I recall in a few of your past posts where you argued that the "Intelligent Designer" had set it up so that HIS work would be inferred as random evolution and we would be (IMHO) "duped" into accepting naturalistic ways of the rise of life on this planet. Remember that lecture??
Lately youve abandoned the pronouncement of a "HE" and have been more closely approaching science (as in your posing of "front loading" of chemical reactions that are responsible for "creating new information " that resides on genes(as in a bunch of barcodes)
Its more easy to accept epigenetics as both sources for changes to the genome as that which occurs as responses in natutal selection, as well as where no permanent changes occur to the genome yet the effect of methylation, hisones, or RNAi effects are similarly heritable.
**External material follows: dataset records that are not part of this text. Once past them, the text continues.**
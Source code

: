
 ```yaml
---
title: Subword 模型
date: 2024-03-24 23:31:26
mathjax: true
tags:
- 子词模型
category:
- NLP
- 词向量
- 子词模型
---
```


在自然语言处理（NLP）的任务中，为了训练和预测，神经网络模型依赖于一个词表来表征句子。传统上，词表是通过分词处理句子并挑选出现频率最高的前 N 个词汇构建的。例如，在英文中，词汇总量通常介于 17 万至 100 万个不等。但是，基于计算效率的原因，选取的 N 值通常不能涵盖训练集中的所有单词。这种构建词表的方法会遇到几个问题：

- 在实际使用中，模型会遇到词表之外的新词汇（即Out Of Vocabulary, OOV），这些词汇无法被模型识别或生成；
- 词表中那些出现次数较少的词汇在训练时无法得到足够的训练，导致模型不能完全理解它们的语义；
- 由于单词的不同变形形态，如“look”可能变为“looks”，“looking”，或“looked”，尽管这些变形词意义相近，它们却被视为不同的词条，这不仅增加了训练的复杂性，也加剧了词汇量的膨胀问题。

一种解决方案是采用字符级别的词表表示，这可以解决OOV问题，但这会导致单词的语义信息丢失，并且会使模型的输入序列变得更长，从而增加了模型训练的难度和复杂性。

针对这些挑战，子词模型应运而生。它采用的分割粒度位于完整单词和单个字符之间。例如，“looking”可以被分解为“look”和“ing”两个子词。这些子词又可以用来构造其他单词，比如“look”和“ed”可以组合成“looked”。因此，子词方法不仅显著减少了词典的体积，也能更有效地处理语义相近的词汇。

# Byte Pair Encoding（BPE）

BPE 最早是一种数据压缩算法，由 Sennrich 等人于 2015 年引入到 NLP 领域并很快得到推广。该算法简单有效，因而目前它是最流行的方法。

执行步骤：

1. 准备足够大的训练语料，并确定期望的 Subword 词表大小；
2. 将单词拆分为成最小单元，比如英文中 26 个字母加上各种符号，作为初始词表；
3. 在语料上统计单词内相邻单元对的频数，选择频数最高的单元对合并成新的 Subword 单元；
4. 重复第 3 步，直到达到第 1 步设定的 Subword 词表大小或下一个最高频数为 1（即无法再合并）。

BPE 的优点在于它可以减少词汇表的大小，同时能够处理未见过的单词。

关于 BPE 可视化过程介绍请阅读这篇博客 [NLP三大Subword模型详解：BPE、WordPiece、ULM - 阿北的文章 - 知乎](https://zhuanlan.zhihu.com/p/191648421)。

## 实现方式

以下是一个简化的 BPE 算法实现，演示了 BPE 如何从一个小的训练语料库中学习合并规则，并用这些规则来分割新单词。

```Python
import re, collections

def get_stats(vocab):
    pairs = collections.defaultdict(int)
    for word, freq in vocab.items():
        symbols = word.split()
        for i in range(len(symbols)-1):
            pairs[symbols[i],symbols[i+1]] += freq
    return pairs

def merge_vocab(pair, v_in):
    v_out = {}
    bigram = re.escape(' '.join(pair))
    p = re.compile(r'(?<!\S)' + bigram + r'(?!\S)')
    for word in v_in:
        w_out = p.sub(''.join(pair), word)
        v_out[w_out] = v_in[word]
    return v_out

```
Its a whole new world of interpretation resulting in "fast or slow" evolution . BUT, Ill say that effects of such things as biogeographical isolation events or rapid climatic changes are difficult to explain in terms of an Intelligent Design where a "HE" is involved (as was your earlier pronouncements".
Now that you seem (to me at least) to be more inquiring the role that the chemistry of amino acid and protein linkages occur, youre position is moving away from an intelligent designer and more to that of a Darwinian/ Lamarkian.
I think this is one of those times where science will be making some big changes in its own rulebook as it , sort of, welcomes Lamarck back into the fold.
I was a strict anti Lamarkian for years. It was almost a heresy to accept inheritance of acquired characteristics, until data hinted at such heritability , such that kids of obese parents tend to younger obesity, or smokers children have effects several generations after a great grandparent and subsequent generations became non-smokers.
That, and the chemical makeups of biomarkers in sediments tend to be varying through time (in response to environmental changes or even extinction events), but so far, no chemical REPEAT of exactly the same biomarkers had been reported.